[Start of section]
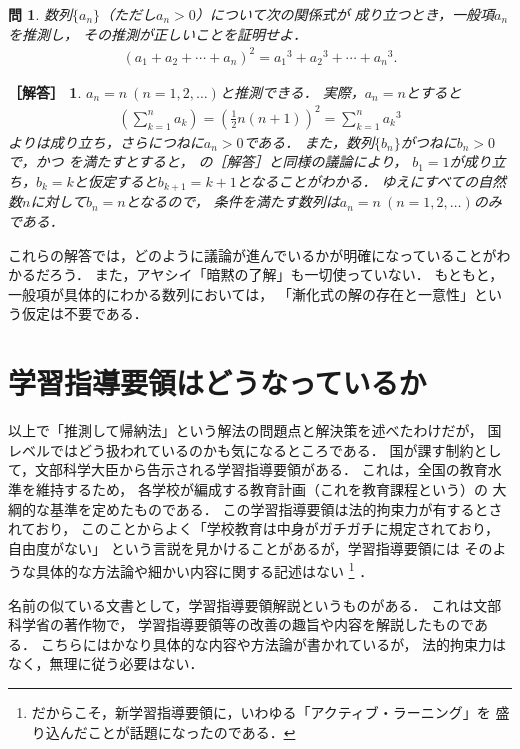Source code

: \documentclass[11pt,a4paper]{ltjsarticle} %
\theoremstyle{mystyle} %
\newtheorem{que}{問} %
\newtheorem*{ans}{［解答］} %
\begin{document}
\begin{que} \label{que:suisokuchert2kai}
	数列$\{ a_n \}$（ただし$a_n > 0$）について次の関係式が
	成り立つとき，一般項$a_n$を推測し，
	その推測が正しいことを証明せよ．
	\begin{align}
		( a_1 + a_2 + \cdots + a_n )^2 =
		{a_1} ^3 + {a_2} ^3 + \cdots + {a_n } ^3 .
		\label{eq:suisoku2kai}
	\end{align}
\end{que}


\begin{ans}
	$a_n = n \ (n= 1,2, \ldots)$と推測できる．
	実際，$a_n = n$とすると
	\begin{align*}
		\left( \sum_{k=1}^{n} a_k \right) = \left( \frac{1}{2} n(n+1) \right) ^2
		= \sum_{k=1}^{n} {a_k}^3
	\end{align*}
	よりは成り立ち，さらにつねに$a_n > 0$である．
	また，数列$\{ b_n \}$がつねに$b_n > 0$で，かつ
	を満たすとすると，
	の［解答］と同様の議論により，
	$b_1=1$が成り立ち，$b_k=k$と仮定すると$b_{k+1} = k+1$となることがわかる．
	ゆえにすべての自然数$n$に対して$b_n=n$となるので，
	条件を満たす数列は$a_n = n \ (n=1,2,\ldots)$のみである．
\end{ans}

これらの解答では，どのように議論が進んでいるかが明確になっていることがわかるだろう．
また，アヤシイ「暗黙の了解」も一切使っていない．
もともと，一般項が具体的にわかる数列においては，
「漸化式の解の存在と一意性」という仮定は不要である．




\section{学習指導要領はどうなっているか}
以上で「推測して帰納法」という解法の問題点と解決策を述べたわけだが，
国レベルではどう扱われているのかも気になるところである．
国が課す制約として，文部科学大臣から告示される学習指導要領がある．
これは，全国の教育水準を維持するため，
各学校が編成する教育計画（これを教育課程という）の
大綱的な基準を定めたものである\cite{monkasyo}．
この学習指導要領は法的拘束力が有するとされており，
このことからよく「学校教育は中身がガチガチに規定されており，自由度がない」
という言説を見かけることがあるが，学習指導要領には
そのような具体的な方法論や細かい内容に関する記述はない
\footnote{
	だからこそ，新学習指導要領に，いわゆる「アクティブ・ラーニング」を
	盛り込んだことが話題になったのである．
}
．

名前の似ている文書として，学習指導要領解説というものがある．
これは文部科学省の著作物で，
学習指導要領等の改善の趣旨や内容を解説したものである\cite{monkasyo}．
こちらにはかなり具体的な内容や方法論が書かれているが，
法的拘束力はなく，無理に従う必要はない．
\end{document}
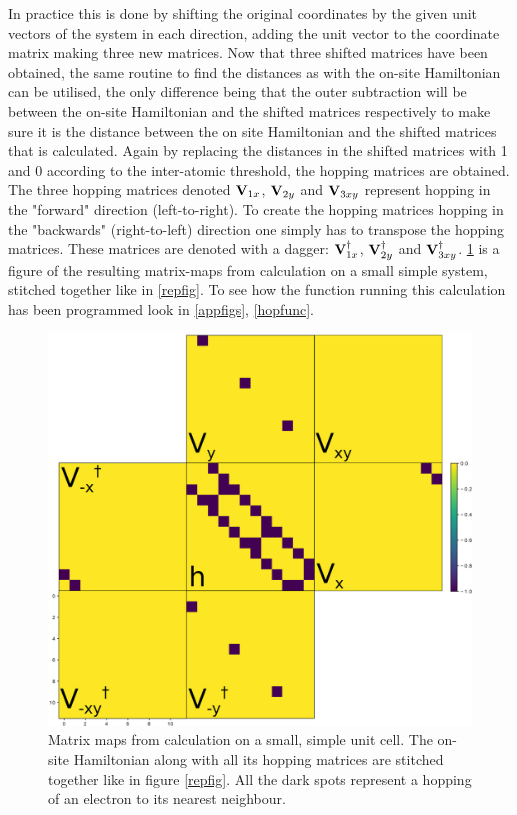 In practice this is done by shifting the original coordinates by the given unit vectors of the system in each direction, adding the unit vector to the coordinate matrix making three new matrices. Now that three shifted matrices have been obtained, the same routine to find the distances as with the on-site Hamiltonian can be utilised, the only difference being that the outer subtraction will be between the on-site Hamiltonian and the shifted matrices respectively to make sure it is the distance between the on site Hamiltonian and the shifted matrices that is calculated. Again by replacing the distances in the shifted matrices with 1 and 0 according to the inter-atomic threshold, the hopping matrices are obtained. The three hopping matrices denoted \(\vb{V}_{1x}\), \(\vb{V}_{2y}\) and \(\vb{V}_{3xy}\) represent hopping in the "forward" direction (left-to-right). To create the hopping matrices hopping in the "backwards" (right-to-left) direction one simply has to transpose the hopping matrices. These matrices are denoted with a dagger: \(\vb{V}_{1x}^{\dagger}\), \(\vb{V}_{2y}^{\dagger}\) and \(\vb{V}_{3xy}^{\dagger}\). \cref{matrixmap} is a figure of the resulting matrix-maps from calculation on a small simple system, stitched together like in \cref{repfig}. To see how the function running this calculation has been programmed look in \cref{appfigs}, \cref{hopfunc}.
\begin{figure}[H]
	\centering
	\includegraphics[width=\textwidth]{Figures/stitch.eps}
	\caption{Matrix maps from calculation on a small, simple unit cell. The on-site Hamiltonian along with all its hopping matrices are stitched together like in figure \cref{repfig}. All the dark spots represent a hopping of an electron to its nearest neighbour.}
	\label{matrixmap}
\end{figure}
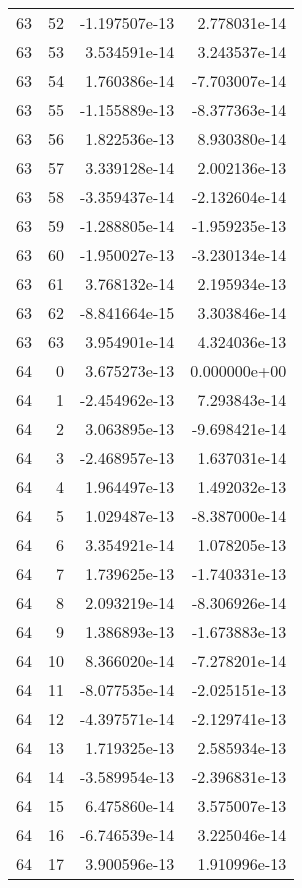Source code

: \begin{tabular}{rrrr}
  63 &   52 & -1.197507e-13 &  2.778031e-14 \\
  63 &   53 &  3.534591e-14 &  3.243537e-14 \\
  63 &   54 &  1.760386e-14 & -7.703007e-14 \\
  63 &   55 & -1.155889e-13 & -8.377363e-14 \\
  63 &   56 &  1.822536e-13 &  8.930380e-14 \\
  63 &   57 &  3.339128e-14 &  2.002136e-13 \\
  63 &   58 & -3.359437e-14 & -2.132604e-14 \\
  63 &   59 & -1.288805e-14 & -1.959235e-13 \\
  63 &   60 & -1.950027e-13 & -3.230134e-14 \\
  63 &   61 &  3.768132e-14 &  2.195934e-13 \\
  63 &   62 & -8.841664e-15 &  3.303846e-14 \\
  63 &   63 &  3.954901e-14 &  4.324036e-13 \\
  64 &    0 &  3.675273e-13 &  0.000000e+00 \\
  64 &    1 & -2.454962e-13 &  7.293843e-14 \\
  64 &    2 &  3.063895e-13 & -9.698421e-14 \\
  64 &    3 & -2.468957e-13 &  1.637031e-14 \\
  64 &    4 &  1.964497e-13 &  1.492032e-13 \\
  64 &    5 &  1.029487e-13 & -8.387000e-14 \\
  64 &    6 &  3.354921e-14 &  1.078205e-13 \\
  64 &    7 &  1.739625e-13 & -1.740331e-13 \\
  64 &    8 &  2.093219e-14 & -8.306926e-14 \\
  64 &    9 &  1.386893e-13 & -1.673883e-13 \\
  64 &   10 &  8.366020e-14 & -7.278201e-14 \\
  64 &   11 & -8.077535e-14 & -2.025151e-13 \\
  64 &   12 & -4.397571e-14 & -2.129741e-13 \\
  64 &   13 &  1.719325e-13 &  2.585934e-13 \\
  64 &   14 & -3.589954e-13 & -2.396831e-13 \\
  64 &   15 &  6.475860e-14 &  3.575007e-13 \\
  64 &   16 & -6.746539e-14 &  3.225046e-14 \\
  64 &   17 &  3.900596e-13 &  1.910996e-13 \\

\end{tabular}
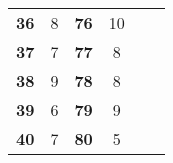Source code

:\documentclass{article}
\begin{document}
\begin{table}[]
\begin{tabular}{cccccc}
		\textbf{36}                     & 8                  & \textbf{76}                     & 10                 &                               &                               \\
		\textbf{37}                     & 7                  & \textbf{77}                     & 8                  &                               &                               \\
		\textbf{38}                     & 9                  & \textbf{78}                     & 8                  &                               &                               \\
		\textbf{39}                     & 6                  & \textbf{79}                     & 9                  &                               &                               \\
		\textbf{40}                     & 7                  & \textbf{80}                     & 5                  &                               &                              
	\end{tabular}
\end{table}
\end{document}
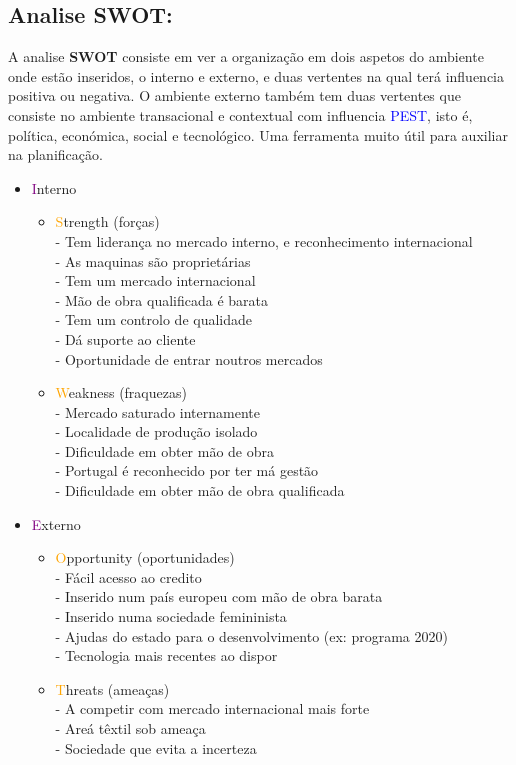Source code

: \subsection{Analise SWOT:}
A analise \textbf{SWOT} consiste em ver a organização em dois aspetos do ambiente onde estão inseridos, o interno e externo, e duas vertentes na qual terá influencia positiva ou negativa. O ambiente externo também tem duas vertentes que consiste no ambiente transacional e contextual com influencia \textcolor{blue}{PEST}, isto é, política, económica, social e tecnológico. Uma ferramenta muito útil para auxiliar na planificação.
\begin{itemize}
\setlength\itemsep{-0.5em}
\item \textcolor{purple}{I}nterno
\begin{itemize}
\setlength\itemsep{-0.3em}
\item \textcolor{orange}{S}trength (forças)\\
- Tem liderança no mercado interno, e reconhecimento internacional\\
- As maquinas são proprietárias\\
- Tem um mercado internacional\\
- Mão de obra qualificada é barata\\
- Tem um controlo de qualidade\\
- Dá suporte ao cliente\\
- Oportunidade de entrar noutros mercados
\item \textcolor{orange}{W}eakness (fraquezas)\\
- Mercado saturado internamente\\
- Localidade de produção isolado\\
- Dificuldade em obter mão de obra\\
- Portugal é reconhecido por ter má gestão\\
- Dificuldade em obter mão de obra qualificada
\end{itemize}
\item \textcolor{purple}{E}xterno
\begin{itemize}
\setlength\itemsep{-0.3em}
\item \textcolor{orange}{O}pportunity (oportunidades)\\
- Fácil acesso ao credito\\
- Inserido num país europeu com mão de obra barata\\
- Inserido numa sociedade femininista\\
- Ajudas do estado para o desenvolvimento (ex: programa 2020)\\
- Tecnologia mais recentes ao dispor
\item \textcolor{orange}{T}hreats (ameaças)\\
- A competir com mercado internacional mais forte\\
- Areá têxtil sob ameaça\\
- Sociedade que evita a incerteza
\end{itemize}
\end{itemize}
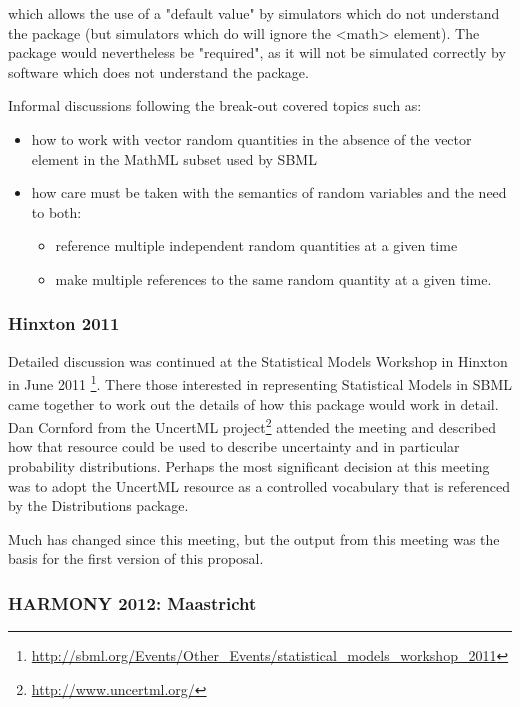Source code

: \documentclass[draftspec]{sbmlpkgspec}
\newcommand{\distrib}{Distributions\xspace}
\newcommand{\uncertml}{UncertML\xspace}
\begin{document}
which allows the use of a "default value" by simulators which do not
understand the package (but simulators which do will ignore the <math>
element). The package would nevertheless be "required", as it will not
be simulated correctly by software which does not understand the
package.

Informal discussions following the break-out covered topics such as:

\begin{itemize}
\item how to work with vector random quantities in the absence of the vector
element in the MathML subset used by SBML
\item how care must be taken with the semantics of random variables
  and the need to both:
\begin{itemize}
\item reference multiple independent random quantities at a given
  time
\item make multiple references to the same random quantity at a given
time.
\end{itemize}
\end{itemize}

\subsubsection{Hinxton 2011}

Detailed discussion was continued at the Statistical Models Workshop
in Hinxton in June 2011%
\footnote{\url{http://sbml.org/Events/Other_Events/statistical_models_workshop_2011}}. There
those interested in representing Statistical Models in SBML came
together to work out the details of how this package would work in
detail. Dan Cornford from the \uncertml
project\footnote{\url{http://www.uncertml.org/}} attended the meeting
and described how that resource could be used to describe uncertainty
and in particular probability distributions. Perhaps the most
significant decision at this meeting was to adopt the \uncertml
resource as a controlled vocabulary that is referenced by the \distrib package.

Much has changed since this meeting, but the output from this meeting
was the basis for the first version of this proposal.


\subsubsection{HARMONY 2012: Maastricht}
\end{document}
[End of section]
# Your objective
Every line in the data above that contains the word "element" should be copied.

# Output
element). The package would nevertheless be "required", as it will not
element in the MathML subset used by SBML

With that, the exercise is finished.